Though autonomous driving -- or rather, the promise of it -- has been making headlines for years, 2016 might go down as the year the auto industry got self-driving religion. The year that nearly every big automaker, as well as some other notable industry players, decided autonomous driving is a matter of "when" rather than "if," and that they needed a serious strategy to guarantee they aren't caught flat-footed.
This of course doesn't assure the efforts of newer entrants will pan out. It's entirely possible that a decade from now, self-driving pioneer Alphabet (GOOGL - Get Report) will have a role in the autonomous driving market similar to the one Intel (INTC - Get Report) and Microsoft (MSFT - Get Report) have long held in the PC industry.

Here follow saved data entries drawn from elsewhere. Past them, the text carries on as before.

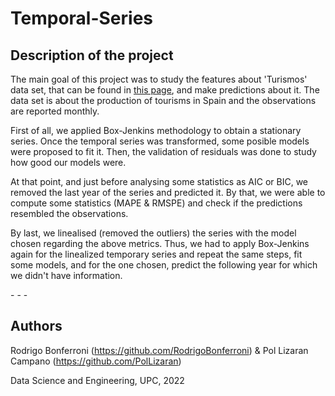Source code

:# Temporal-Series

## Description of the project

<p style='text-align: justify;'> 

The main goal of this project was to study the features about 'Turismos' data set, that can be found in [this page](http://www.minetad.gob.es/es-ES/IndicadoresyEstadisticas/Paginas/Estadisticas.aspx), and make predictions about it. The data set is about the production of tourisms in Spain and the observations are reported monthly.

First of all, we applied Box-Jenkins methodology to obtain a stationary series. Once the temporal series was transformed, some posible models were proposed to fit it. Then, the validation of residuals was done to study how good our models were. 

At that point, and just before analysing some statistics as AIC or BIC, we removed the last year of the series and predicted it. By that, we were able to compute some statistics (MAPE & RMSPE) and check if the predictions resembled the observations.

By last, we linealised (removed the outliers) the series with the model chosen regarding the above metrics. Thus, we had to apply Box-Jenkins again for the linealized temporary series and repeat the same steps, fit some models, and for the one chosen, predict the following year for which we didn't have information. 
  
</p>
- - -

## Authors

Rodrigo Bonferroni (https://github.com/RodrigoBonferroni) & Pol Lizaran Campano (https://github.com/PolLizaran)

Data Science and Engineering, UPC, 2022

Working in Alphabet's favor: The company launched its self-driving car project roughly a decade ago with the help of some very smart Stanford and Carnegie Mellon engineers, and since then, its cars have logged more than 1.5 million miles in autonomous mode in California, Texas, Arizona and elsewhere. That's given Alphabet a big lead in collecting real-world info on how self-driving cars function, one that could grow further as more miles are logged.
The Google parent has also made big investments in Lidar and other technologies used by its prototype cars to understand the world around them, and in algorithms that decide how a car should act in various situations. Google's broader investments in machine learning help out with the latter.
Alphabet has insisted it has little interest in being a fully-fledged automaker, but rather wants to act as a technology supplier to existing ones. For now, the company has a goal of bringing self-driving cars to market by 2020.
It's unlikely Tesla Motors (TSLA - Get Report) will be one of Alphabet's partners: Elon Musk's company has arguably made bigger strides towards autonomous driving than any other existing automaker, courtesy of the well-received Autopilot features supported by its Model S sedan and Model X SUV. In addition, Autopilot use is helping Tesla narrow Alphabet's driving data lead.
On Wednesday, Musk promised that "major improvements" to Autopilot's software will soon be announced, and -- with the caveat that Tesla has often missed deadlines for launching new products -- said in December 2015 his company is two years away from providing fully self-driving cars. Autopilot uses a mixture of cameras, radar and ultrasonic sensors.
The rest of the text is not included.